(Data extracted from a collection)
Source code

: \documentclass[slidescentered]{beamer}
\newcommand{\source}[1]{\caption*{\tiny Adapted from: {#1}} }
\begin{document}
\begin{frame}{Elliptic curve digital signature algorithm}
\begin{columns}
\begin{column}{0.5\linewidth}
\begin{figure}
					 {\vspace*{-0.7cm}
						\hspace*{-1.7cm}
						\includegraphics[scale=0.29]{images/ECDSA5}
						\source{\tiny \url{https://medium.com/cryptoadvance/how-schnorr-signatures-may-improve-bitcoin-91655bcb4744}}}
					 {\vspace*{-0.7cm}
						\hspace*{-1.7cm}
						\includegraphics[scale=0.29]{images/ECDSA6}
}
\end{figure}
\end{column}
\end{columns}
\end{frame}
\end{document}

● **The task**:
Every word of every entry must be returned as it appears.

● **Written response**:
Source code

: \documentclass[slidescentered]{beamer}
\newcommand{\source}[1]{\caption*{\tiny Adapted from: {#1}} }
\begin{document}
\begin{frame}{Elliptic curve digital signature algorithm}
\begin{columns}
\begin{column}{0.5\linewidth}
\begin{figure}
					 {\vspace*{-0.7cm}
						\hspace*{-1.7cm}
						\includegraphics[scale=0.29]{images/ECDSA5}
						\source{\tiny \url{https://medium.com/cryptoadvance/how-schnorr-signatures-may-improve-bitcoin-91655bcb4744}}}
					 {\vspace*{-0.7cm}
						\hspace*{-1.7cm}
						\includegraphics[scale=0.29]{images/ECDSA6}
}
\end{figure}
\end{column}
\end{columns}
\end{frame}
\end{document}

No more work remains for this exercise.